▶ **GOAL OF THE EXERCISE**
Please give back each entry below unaltered, leaving the pictures out.

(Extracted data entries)
▼▼▼
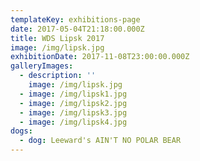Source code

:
 ```yaml
---
templateKey: exhibitions-page
date: 2017-05-04T21:18:00.000Z
title: WDS Lipsk 2017
image: /img/lipsk.jpg
exhibitionDate: 2017-11-08T23:00:00.000Z
galleryImages:
  - description: ''
    image: /img/lipsk.jpg
  - image: /img/lipsk1.jpg
  - image: /img/lipsk2.jpg
  - image: /img/lipsk3.jpg
  - image: /img/lipsk4.jpg
dogs:
  - dog: Leeward's AIN'T NO POLAR BEAR
---
```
▲▲▲
▶ **EXERCISE SOLUTION**
Source code

:
 ```yaml
---
templateKey: exhibitions-page
date: 2017-05-04T21:18:00.000Z
title: WDS Lipsk 2017
image: /img/lipsk.jpg
exhibitionDate: 2017-11-08T23:00:00.000Z
galleryImages:
  - description: ''
    image: /img/lipsk.jpg
  - image: /img/lipsk1.jpg
  - image: /img/lipsk2.jpg
  - image: /img/lipsk3.jpg
  - image: /img/lipsk4.jpg
dogs:
  - dog: Leeward's AIN'T NO POLAR BEAR
---
```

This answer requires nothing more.